Lines from the beginning of the data below through the one containing "The baseline transformer" are to be printed exactly as they appear.
Start of Data extracts
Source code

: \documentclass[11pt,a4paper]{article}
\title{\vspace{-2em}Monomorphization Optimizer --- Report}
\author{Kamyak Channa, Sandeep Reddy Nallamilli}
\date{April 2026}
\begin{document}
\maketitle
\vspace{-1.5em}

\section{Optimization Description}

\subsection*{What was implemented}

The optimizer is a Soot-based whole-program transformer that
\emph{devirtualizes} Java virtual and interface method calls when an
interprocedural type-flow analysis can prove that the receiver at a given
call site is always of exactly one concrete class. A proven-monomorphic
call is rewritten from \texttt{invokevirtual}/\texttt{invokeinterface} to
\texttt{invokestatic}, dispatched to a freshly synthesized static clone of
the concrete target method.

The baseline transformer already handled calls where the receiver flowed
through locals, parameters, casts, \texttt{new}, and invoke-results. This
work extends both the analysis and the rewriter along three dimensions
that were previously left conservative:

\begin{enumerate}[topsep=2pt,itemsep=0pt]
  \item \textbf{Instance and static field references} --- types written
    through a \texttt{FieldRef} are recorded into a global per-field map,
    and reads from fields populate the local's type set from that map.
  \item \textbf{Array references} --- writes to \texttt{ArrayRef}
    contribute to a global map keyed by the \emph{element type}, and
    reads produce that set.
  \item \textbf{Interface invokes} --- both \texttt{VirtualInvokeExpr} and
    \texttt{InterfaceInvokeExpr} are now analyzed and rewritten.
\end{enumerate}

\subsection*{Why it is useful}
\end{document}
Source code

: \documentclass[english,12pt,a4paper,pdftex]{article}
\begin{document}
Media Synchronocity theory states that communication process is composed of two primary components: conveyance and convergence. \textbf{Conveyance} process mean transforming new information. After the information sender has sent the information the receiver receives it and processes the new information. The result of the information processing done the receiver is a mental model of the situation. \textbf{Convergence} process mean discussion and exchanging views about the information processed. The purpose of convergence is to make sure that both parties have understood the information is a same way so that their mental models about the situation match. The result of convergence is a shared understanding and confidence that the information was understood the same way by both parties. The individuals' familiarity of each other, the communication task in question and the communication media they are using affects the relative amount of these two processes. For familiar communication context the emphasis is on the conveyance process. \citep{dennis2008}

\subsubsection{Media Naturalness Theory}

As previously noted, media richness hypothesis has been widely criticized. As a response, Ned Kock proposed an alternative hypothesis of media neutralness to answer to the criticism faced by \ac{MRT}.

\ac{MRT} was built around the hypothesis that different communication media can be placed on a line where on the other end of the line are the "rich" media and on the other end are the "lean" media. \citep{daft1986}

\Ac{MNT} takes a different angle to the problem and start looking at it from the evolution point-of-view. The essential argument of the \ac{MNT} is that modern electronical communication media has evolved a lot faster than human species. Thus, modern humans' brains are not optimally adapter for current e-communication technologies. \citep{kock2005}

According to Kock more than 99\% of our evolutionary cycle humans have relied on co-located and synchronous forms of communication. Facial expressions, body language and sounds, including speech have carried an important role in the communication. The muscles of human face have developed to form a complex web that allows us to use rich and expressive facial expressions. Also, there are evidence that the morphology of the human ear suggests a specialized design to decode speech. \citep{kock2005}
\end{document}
End of Data extracts
Reply:
Source code

: \documentclass[11pt,a4paper]{article}
\title{\vspace{-2em}Monomorphization Optimizer --- Report}
\author{Kamyak Channa, Sandeep Reddy Nallamilli}
\date{April 2026}
\begin{document}
\maketitle
\vspace{-1.5em}

\section{Optimization Description}

\subsection*{What was implemented}

The optimizer is a Soot-based whole-program transformer that
\emph{devirtualizes} Java virtual and interface method calls when an
interprocedural type-flow analysis can prove that the receiver at a given
call site is always of exactly one concrete class. A proven-monomorphic
call is rewritten from \texttt{invokevirtual}/\texttt{invokeinterface} to
\texttt{invokestatic}, dispatched to a freshly synthesized static clone of
the concrete target method.

The baseline transformer already handled calls where the receiver flowed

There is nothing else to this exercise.